Gritos, escenas y mamá llorando en su habitación.
La maltrataba… Le pegaría.
Sí, yo muchas veces fui testigo. Y generalmente me sentía culpable de ese castigo.
Pero, ¿por qué se quedaba? ¿Por qué no se iba con sus hijos?
No tenía dinero y no tenía dónde ir. Mamá solo trabajaba en casa. Y ¡cómo trabajaba! Además hacía la huerta y cosía toda nuestra ropa.

Lucrezia no había terminado la escuela primaria. En el pueblo solo había los primeros grados, hasta cuarto. Los demás debían ser cursados en otro pueblo o en Rosario. Sus hermanos los completaron, también la escuela secundaria. Ella no tuvo la posibilidad.
Tuviste problemas cuando empezaste a salir con Juan Carlos?
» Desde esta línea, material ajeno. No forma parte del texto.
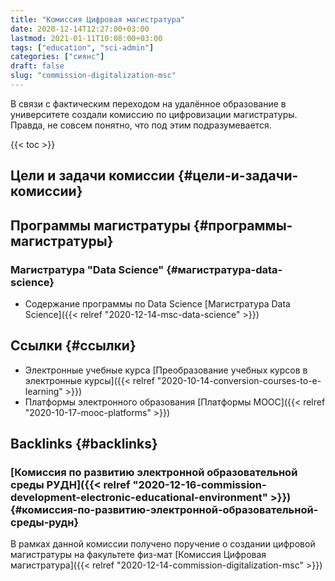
 ```yaml
---
title: "Комиссия Цифровая магистратура"
date: 2020-12-14T12:27:00+03:00
lastmod: 2021-01-11T10:08:00+03:00
tags: ["education", "sci-admin"]
categories: ["сиянс"]
draft: false
slug: "commission-digitalization-msc"
---
```


В связи с фактическим переходом на удалённое образование в университете создали комиссию по цифровизации магистратуры. Правда, не совсем понятно, что под этим подразумевается.

<!--more-->

{{< toc >}}


## Цели и задачи комиссии {#цели-и-задачи-комиссии}


## Программы магистратуры {#программы-магистратуры}


### Магистратура "Data Science" {#магистратура-data-science}

-   Содержание программы по Data Science [Магистратура Data Science]({{< relref "2020-12-14-msc-data-science" >}})


## Ссылки {#ссылки}

-   Электронные учебные курса [Преобразование учебных курсов в электронные курсы]({{< relref "2020-10-14-conversion-courses-to-e-learning" >}})
-   Платформы электронного образования [Платформы MOOC]({{< relref "2020-10-17-mooc-platforms" >}})


## Backlinks {#backlinks}


### [Комиссия по развитию электронной образовательной среды РУДН]({{< relref "2020-12-16-commission-development-electronic-educational-environment" >}}) {#комиссия-по-развитию-электронной-образовательной-среды-рудн}

В рамках данной комиссии получено поручение о создании цифровой магистратуры на факультете физ-мат [Комиссия Цифровая магистратура]({{< relref "2020-12-14-commission-digitalization-msc" >}})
Claro que sí. No tenía permiso para recibirlo en casa o salir con él. Mamá muchas veces me ayudó, a pesar de que sabía lo que era no respetar las órdenes de mi padre.
Pero ustedes se arreglarían para encontrarse. ¡El amor vence todo!
Sí. Cansado de la situación Juan Carlos fue a ver a mi padre a la comisaría. Allí lo conoció y le dijo que quería casarse conmigo. Mi padre aceptó enseguida. Era una forma de que yo me fuera de casa. No me importa. Es lo que yo quería, irme y tener mi propia familia…
¿Van a vivir en tu pueblo?
Por poco tiempo. Los padres de Juan Carlos nos prestan una casita cerca de donde ellos viven. Pero Juan Carlos ha pedido traslado a Venado Tuerto. En realidad todo esto es un sueño. Nunca me he sentido tan feliz. No me importa donde vivamos mientras estemos juntos.

Me quedé pensando qué distinta había sido mi vida con padres amantes y esta familia de mujeres –abuela y tías– que me querían mucho. Me sorprendía ver cómo hay personas que pueden llevar su rencor hasta extremos de martirizar a un inocente.
“Lucrezia, vení a probarte tu vestido de novia. Todo el mundo afuera del probador. No se puede ver a la novia con su traje antes de la boda”, llamaba abuela María con su sonrisa fresca y esgrimiendo un montoncito de tela blanca. 
"Yo me quedo, abuela. Así te ayudo a medir", dije.